• _About this task_:
Go through the data below. Pull out every line that has the word "Thump".

• _Source material_:
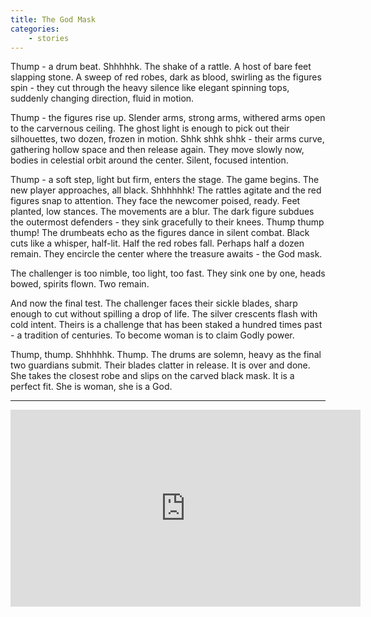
 ```yaml
---
title: The God Mask
categories:
    - stories
---
```


Thump - a drum beat. Shhhhhk. The shake of a rattle.
A host of bare feet slapping stone. A sweep of red robes, dark as blood, swirling as the figures spin - they cut through the heavy silence like elegant spinning tops, suddenly changing direction, fluid in motion.

Thump - the figures rise up. Slender arms, strong arms, withered arms open to the carvernous ceiling. The ghost light is enough to pick out their silhouettes, two dozen, frozen in motion.
Shhk shhk shhk - their arms curve, gathering hollow space and then release again. They move slowly now, bodies in celestial orbit around the center. Silent, focused intention.

Thump - a soft step, light but firm, enters the stage. The game begins. The new player approaches, all black. Shhhhhhk! The rattles agitate and the red figures snap to attention. They face the newcomer poised, ready. Feet planted, low stances.
The movements are a blur. The dark figure subdues the outermost defenders - they sink gracefully to their knees. Thump thump thump! The drumbeats echo as the figures dance in silent combat. Black cuts like a whisper, half-lit.
Half the red robes fall. Perhaps half a dozen remain. They encircle the center where the treasure awaits - the God mask.

The challenger is too nimble, too light, too fast. They sink one by one, heads bowed, spirits flown. Two remain.

And now the final test. The challenger faces their sickle blades, sharp enough to cut without spilling a drop of life. The silver crescents flash with cold intent. Theirs is a challenge that has been staked a hundred times past - a tradition
of centuries. To become woman is to claim Godly power.

Thump, thump. Shhhhhk. Thump. The drums are solemn, heavy as the final two guardians submit. Their blades clatter in release. It is over and done. She takes the closest robe and slips on the carved black mask. It is a perfect fit. She is woman, she is a God.

----

<iframe width="560" height="315" src="https://www.youtube-nocookie.com/embed/GvaC6cIrntI" frameborder="0" allow="accelerometer; autoplay; encrypted-media; gyroscope; picture-in-picture" allowfullscreen></iframe>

• _Problem solution_:
Thump - a drum beat. Shhhhhk. The shake of a rattle.
Thump - the figures rise up. Slender arms, strong arms, withered arms open to the carvernous ceiling. The ghost light is enough to pick out their silhouettes, two dozen, frozen in motion.
Thump - a soft step, light but firm, enters the stage. The game begins. The new player approaches, all black. Shhhhhhk! The rattles agitate and the red figures snap to attention. They face the newcomer poised, ready. Feet planted, low stances.
The movements are a blur. The dark figure subdues the outermost defenders - they sink gracefully to their knees. Thump thump thump! The drumbeats echo as the figures dance in silent combat. Black cuts like a whisper, half-lit.
Thump, thump. Shhhhhk. Thump. The drums are solemn, heavy as the final two guardians submit. Their blades clatter in release. It is over and done. She takes the closest robe and slips on the carved black mask. It is a perfect fit. She is woman, she is a God.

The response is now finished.